Scan the entries below line by line and state how many lines contain the string "besoins", giving only the number.
Exercise data: Begin
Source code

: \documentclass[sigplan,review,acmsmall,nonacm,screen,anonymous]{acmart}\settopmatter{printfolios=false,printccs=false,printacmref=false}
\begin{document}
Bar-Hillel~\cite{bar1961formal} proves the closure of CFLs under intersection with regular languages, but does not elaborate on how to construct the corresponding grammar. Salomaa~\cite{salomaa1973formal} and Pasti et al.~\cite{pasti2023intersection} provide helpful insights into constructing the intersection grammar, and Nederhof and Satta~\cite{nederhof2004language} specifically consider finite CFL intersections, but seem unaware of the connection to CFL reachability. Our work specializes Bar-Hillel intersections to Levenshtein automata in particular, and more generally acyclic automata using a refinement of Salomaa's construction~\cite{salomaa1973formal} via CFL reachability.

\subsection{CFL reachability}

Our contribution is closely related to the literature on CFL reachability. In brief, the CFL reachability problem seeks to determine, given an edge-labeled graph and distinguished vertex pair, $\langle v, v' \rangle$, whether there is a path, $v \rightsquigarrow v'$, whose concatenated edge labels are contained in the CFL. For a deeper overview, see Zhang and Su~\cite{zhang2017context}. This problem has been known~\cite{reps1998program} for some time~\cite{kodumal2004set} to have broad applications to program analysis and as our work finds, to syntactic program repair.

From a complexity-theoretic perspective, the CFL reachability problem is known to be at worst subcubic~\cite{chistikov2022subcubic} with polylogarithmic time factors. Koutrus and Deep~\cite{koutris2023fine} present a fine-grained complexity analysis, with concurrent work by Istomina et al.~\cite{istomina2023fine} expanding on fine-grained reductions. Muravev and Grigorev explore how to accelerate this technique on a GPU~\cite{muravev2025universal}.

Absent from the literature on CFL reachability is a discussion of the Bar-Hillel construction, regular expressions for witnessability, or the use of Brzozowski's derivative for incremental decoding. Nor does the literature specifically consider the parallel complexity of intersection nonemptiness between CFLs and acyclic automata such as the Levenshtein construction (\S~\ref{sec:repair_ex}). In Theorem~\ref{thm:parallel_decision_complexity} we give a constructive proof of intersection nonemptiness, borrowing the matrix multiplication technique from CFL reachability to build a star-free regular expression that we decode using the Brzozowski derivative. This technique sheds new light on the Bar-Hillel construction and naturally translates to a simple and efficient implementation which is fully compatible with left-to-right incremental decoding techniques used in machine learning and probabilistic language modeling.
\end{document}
Exercise data: End
Exercise data: Begin
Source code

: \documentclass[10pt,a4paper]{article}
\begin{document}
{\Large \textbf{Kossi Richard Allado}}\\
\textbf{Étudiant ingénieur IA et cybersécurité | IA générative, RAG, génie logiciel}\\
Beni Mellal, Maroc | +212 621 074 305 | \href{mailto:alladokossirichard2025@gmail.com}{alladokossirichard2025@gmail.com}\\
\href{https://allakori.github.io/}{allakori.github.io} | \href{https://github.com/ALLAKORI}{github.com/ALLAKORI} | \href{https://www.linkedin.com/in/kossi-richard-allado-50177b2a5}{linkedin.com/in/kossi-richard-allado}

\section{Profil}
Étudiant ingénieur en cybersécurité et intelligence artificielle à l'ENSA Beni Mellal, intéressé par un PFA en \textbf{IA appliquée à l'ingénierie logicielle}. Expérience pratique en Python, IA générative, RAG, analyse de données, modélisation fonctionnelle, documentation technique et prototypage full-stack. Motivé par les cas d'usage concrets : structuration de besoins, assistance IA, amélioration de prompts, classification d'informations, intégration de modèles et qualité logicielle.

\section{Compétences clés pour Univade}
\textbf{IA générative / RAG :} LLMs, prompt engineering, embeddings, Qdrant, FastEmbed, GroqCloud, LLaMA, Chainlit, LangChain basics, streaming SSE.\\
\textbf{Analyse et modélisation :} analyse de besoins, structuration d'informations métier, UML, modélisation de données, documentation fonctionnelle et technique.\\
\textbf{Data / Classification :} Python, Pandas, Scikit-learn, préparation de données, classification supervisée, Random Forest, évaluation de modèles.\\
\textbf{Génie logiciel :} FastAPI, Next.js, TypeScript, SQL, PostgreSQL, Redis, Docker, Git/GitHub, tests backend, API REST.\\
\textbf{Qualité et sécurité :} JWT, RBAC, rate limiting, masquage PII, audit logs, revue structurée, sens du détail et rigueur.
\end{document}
Exercise data: End
Exercise data: Begin
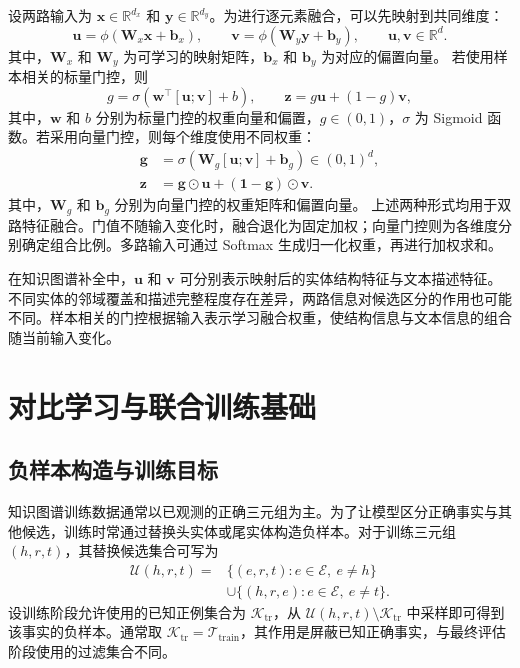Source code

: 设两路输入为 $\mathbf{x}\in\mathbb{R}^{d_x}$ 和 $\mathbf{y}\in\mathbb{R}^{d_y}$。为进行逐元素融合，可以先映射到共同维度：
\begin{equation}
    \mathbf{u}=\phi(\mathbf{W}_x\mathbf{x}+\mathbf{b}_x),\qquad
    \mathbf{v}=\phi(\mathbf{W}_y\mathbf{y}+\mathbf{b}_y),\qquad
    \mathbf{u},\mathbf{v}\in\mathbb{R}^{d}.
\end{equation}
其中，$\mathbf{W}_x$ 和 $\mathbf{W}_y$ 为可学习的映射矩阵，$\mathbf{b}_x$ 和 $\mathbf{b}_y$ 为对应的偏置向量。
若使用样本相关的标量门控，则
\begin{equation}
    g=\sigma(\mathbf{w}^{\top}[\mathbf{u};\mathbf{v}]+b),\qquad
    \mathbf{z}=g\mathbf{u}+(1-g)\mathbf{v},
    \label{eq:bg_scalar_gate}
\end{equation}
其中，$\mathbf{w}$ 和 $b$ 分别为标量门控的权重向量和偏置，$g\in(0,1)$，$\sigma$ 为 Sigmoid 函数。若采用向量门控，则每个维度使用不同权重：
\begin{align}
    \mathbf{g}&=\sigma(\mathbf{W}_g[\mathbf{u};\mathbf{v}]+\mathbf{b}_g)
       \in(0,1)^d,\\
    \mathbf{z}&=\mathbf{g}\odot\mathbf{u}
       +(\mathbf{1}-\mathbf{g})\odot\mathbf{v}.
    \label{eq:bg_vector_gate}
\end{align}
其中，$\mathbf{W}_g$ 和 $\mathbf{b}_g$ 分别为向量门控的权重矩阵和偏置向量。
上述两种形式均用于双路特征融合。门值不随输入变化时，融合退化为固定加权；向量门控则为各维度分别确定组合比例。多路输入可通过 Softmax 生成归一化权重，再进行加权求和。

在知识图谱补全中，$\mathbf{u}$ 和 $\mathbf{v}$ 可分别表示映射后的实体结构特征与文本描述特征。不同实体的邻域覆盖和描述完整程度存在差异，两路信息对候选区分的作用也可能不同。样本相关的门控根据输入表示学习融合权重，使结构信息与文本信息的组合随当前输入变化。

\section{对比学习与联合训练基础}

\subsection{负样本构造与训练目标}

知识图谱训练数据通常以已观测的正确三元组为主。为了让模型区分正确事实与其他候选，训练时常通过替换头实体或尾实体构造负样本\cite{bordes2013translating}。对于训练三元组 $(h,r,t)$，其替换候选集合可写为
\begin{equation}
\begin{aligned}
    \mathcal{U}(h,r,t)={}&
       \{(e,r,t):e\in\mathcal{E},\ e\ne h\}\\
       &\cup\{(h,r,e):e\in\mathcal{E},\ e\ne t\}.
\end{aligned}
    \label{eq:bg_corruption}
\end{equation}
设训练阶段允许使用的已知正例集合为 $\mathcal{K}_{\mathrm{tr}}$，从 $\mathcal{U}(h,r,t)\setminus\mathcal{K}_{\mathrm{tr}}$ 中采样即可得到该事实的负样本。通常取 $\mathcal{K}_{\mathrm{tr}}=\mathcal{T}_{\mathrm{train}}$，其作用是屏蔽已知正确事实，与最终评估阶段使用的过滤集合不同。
Exercise data: End
• **Your response**
2